Guardarono in simultanea l'ora e si resero conto che erano ancora in tempo, dieci minuti appena, per osservare i lavori esposti prima che chiudessero i battenti sino al mattino dopo, per l'orario d'inizio della battuta. I loro occhi, competenti delle miglia di immagini raccolte negli anni di visita a mostre e musei, si emozionarono per un ramo agitato dal vento a firma di Leonard Sussman, la descrizione iconografica di una voce che bisbiglia al telefono di Ivo Saglietti, lo scatto serrato di Kamel Dridi di un uomo che prega coprendosi le orecchie, il sasso quasi zen di Roberto Cecato lasciato a terra per indicare chissà quale direzione, la percezione sinestesia del ticchettio della sveglia sulla spiaggia scovata da Michele Zaza. Le mani forti e calde di lui sfiorarono la cornice dellaTauromachia di Lucien Clergue, e con gli occhi ridenti entrambi pensarono al ciclo delle trentatrè incisioni dedicate al tema dal grande Goya. Continuarono inseguendo con lo sguardo la corsa del ragazzino fotografato da Gianna Bonacini, il bosco di Davide Carrari, le tracce ritrovate da Cristina Omenetto, i panni sbatacchiati al sole di Mimmo Jodice e i teloni di plastica colorati e movimentati di Paola Mongeli. Uscendo, quasi cacciati via da una signorina zelante, salutarono mentalmemte i dittici: c'erano alcune splendide serie fotografiche in un gioco di specchi, di colori, di vuoto e pieno firmate da Fulvio Magurno, Stefania Levi, Elisabetta Buffa e Jyrki Parantainen.
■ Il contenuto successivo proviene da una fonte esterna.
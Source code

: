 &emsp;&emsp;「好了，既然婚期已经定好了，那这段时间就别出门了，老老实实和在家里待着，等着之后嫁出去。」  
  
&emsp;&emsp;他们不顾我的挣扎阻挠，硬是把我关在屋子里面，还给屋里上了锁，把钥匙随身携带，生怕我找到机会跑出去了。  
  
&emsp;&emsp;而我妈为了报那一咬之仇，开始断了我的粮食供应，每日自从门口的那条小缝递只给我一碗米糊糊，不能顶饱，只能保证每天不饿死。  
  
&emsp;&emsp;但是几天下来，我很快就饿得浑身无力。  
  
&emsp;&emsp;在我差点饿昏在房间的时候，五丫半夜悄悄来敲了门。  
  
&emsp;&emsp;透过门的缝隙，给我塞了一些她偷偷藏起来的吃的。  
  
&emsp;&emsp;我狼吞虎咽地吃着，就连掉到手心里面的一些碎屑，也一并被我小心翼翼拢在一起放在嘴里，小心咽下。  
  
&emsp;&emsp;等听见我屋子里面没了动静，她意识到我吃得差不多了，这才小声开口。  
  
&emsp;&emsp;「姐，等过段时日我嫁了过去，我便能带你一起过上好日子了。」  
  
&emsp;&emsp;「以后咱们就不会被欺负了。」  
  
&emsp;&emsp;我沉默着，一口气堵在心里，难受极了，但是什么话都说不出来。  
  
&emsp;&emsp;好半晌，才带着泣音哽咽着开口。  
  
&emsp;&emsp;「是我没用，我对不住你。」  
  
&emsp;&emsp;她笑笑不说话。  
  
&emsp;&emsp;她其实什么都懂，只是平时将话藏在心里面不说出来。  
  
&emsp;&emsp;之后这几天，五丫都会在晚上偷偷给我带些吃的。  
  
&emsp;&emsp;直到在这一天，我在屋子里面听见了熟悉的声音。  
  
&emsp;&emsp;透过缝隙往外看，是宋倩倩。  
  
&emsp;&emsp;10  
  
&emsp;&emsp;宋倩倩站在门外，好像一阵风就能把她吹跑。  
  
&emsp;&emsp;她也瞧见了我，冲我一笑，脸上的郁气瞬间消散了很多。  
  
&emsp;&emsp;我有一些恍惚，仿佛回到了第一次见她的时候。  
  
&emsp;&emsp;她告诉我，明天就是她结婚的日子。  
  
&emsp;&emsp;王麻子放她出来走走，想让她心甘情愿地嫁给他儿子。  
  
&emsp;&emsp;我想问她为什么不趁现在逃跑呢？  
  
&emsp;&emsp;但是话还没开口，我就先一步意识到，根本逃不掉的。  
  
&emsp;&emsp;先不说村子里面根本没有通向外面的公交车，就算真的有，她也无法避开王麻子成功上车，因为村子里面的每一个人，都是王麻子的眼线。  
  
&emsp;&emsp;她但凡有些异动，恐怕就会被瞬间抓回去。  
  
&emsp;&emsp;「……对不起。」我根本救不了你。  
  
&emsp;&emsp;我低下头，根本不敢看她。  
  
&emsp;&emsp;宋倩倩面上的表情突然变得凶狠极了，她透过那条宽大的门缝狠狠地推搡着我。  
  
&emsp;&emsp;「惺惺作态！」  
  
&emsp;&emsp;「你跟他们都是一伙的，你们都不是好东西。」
Una volta in camera, mentre Louise preparava una vasca piena d'acqua profumata contornata di candele, tra i plichi della ventiquattrore Francis ritrovò un loro carteggio di alcuni mesi prima. "Ti scrivo, Amore mio, per dirti che quando mi tocchi perdo i contorni netti di me stessa e divento Altro, quell'Altro che sei Tu, l'essenza stessa della Vita, quella che alimenta ciò che nasce, vive e muore sotto il segno dell'Amore. Nel tuo Essere io mi ritrovo, prima e ultima del Tuo sentire, piega bianca del tuo volo, anticipo del Tuo respiro, immenso salto in quel Vuoto che è l'esistere del Tutto. Con Te sento l'appartenenza, il ritorno, l'abbandono e il ritrovamento dell'Essere pieno e vibrante che è anche chiamato Dio. Louise" E la risposta di lui, con calligrafia elegante e nervosa:
"Dal profondo del mio petto, un fiume di energia, di amore, si dipana, libera e scende a Te, mio amore, mia Preziosa. Preziosa come il cielo che rischiara i miei pensieri ora non più sopiti, Preziosa come l'acqua a dissetare il mio cuore con il tuo essere dolce vera .Ti amo per la vita e oltre questa vita, ho capito l'importanza di quest'unione andando oltre quest'unione. Sei un mondo che desidero vivere per sempre, mi esalta il saperti nella mia anima, il sapere che sei oltre l'essere, oltre l'Esistere. Esistere sarebbe troppo poco per quest'amore. Francis" Si intenerì e pose le due lettere sui guanciali del letto, rileggendole infinite volte e riassaporando il gusto morbido e frizzante dell'amare e dell'essere amato.
Dopo il bagno, Francis e Louise si distesero nudi sul letto. Lei prese un nastro di raso rosso a banda alta, si cinse con esso alla vita di lui e si addormentarono insieme.